Meds you probably haven’t heard of: Sepranolone and ulipristal acetate
The most promising new treatments go directly after PMDD’s underlying biology. Importantly, these therapies represent a long overdue shift toward precision targeting of neurosteroid dysfunction, rather than broad hormonal or antidepressant approaches.
Sepranolone (UC1010) is one such therapy. Instead of boosting ALLO like SSRIs, it blocks ALLO’s effects at the GABA-A receptor, addressing the paradoxical response seen in PMDD. Early studies show meaningful symptom reduction with good tolerability.
Similarly, selective progesterone receptor modulators (SPRMs) like ulipristal acetate (UPA, commonly used as an emergency contraceptive) have shown striking results—with 50% of patients achieving full remission according to one study. UPA acts as a progesterone antagonist in progesterone responsive tissues. In the brain, progesterone receptors are found throughout the amygdala, hippocampus, hypothalamus, thalamus, and frontal cortex, areas involved in mood regulation.

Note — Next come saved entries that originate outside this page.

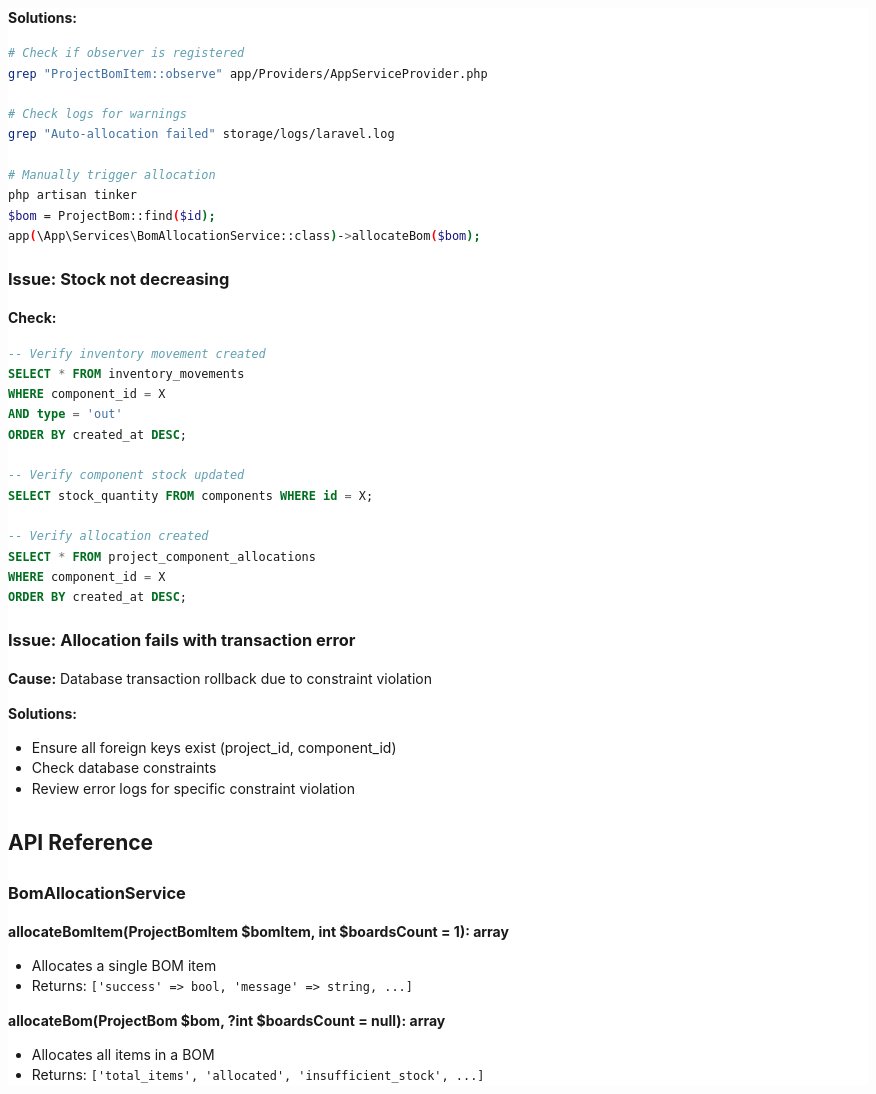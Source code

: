 **Solutions:**
```bash
# Check if observer is registered
grep "ProjectBomItem::observe" app/Providers/AppServiceProvider.php

# Check logs for warnings
grep "Auto-allocation failed" storage/logs/laravel.log

# Manually trigger allocation
php artisan tinker
$bom = ProjectBom::find($id);
app(\App\Services\BomAllocationService::class)->allocateBom($bom);
```

### Issue: Stock not decreasing

**Check:**
```sql
-- Verify inventory movement created
SELECT * FROM inventory_movements
WHERE component_id = X
AND type = 'out'
ORDER BY created_at DESC;

-- Verify component stock updated
SELECT stock_quantity FROM components WHERE id = X;

-- Verify allocation created
SELECT * FROM project_component_allocations
WHERE component_id = X
ORDER BY created_at DESC;
```

### Issue: Allocation fails with transaction error

**Cause:** Database transaction rollback due to constraint violation

**Solutions:**
- Ensure all foreign keys exist (project_id, component_id)
- Check database constraints
- Review error logs for specific constraint violation

## API Reference

### BomAllocationService

**allocateBomItem(ProjectBomItem $bomItem, int $boardsCount = 1): array**
- Allocates a single BOM item
- Returns: `['success' => bool, 'message' => string, ...]`

**allocateBom(ProjectBom $bom, ?int $boardsCount = null): array**
- Allocates all items in a BOM
- Returns: `['total_items', 'allocated', 'insufficient_stock', ...]`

This mechanism of action is similar to what is observed in women treated with GnRH agonists like Lupron. However, the big advantage with ulipristal acetate is that, unlike GnRH agonists, UPA does not lead to such a profound reduction in estrogen levels and hypoestrogenism. In women treated with UPA, levels of estrogen remain stable in the mid-follicular phase range.
Helpful, but Limited
Several additional treatments can play supporting roles:
Spironolactone may reduce bloating, irritability, and cravings
NSAIDs can help physical symptoms, but not mood
Danazol suppresses ovulation but is limited by androgenic (masculinizing) side effects
The Bottom Line
PMDD treatment is not one-size-fits-all. The most effective therapies map directly onto the disorder’s biology:
SSRIs → stabilize serotonin and ALLO
Hormonal therapies → suppress cyclical triggers
Emerging drugs → target neurosteroid dysfunction directly
The field is moving toward something more precise: treatments tailored to the specific neurobiological mechanisms driving symptoms in each patient. That shift can’t come soon enough.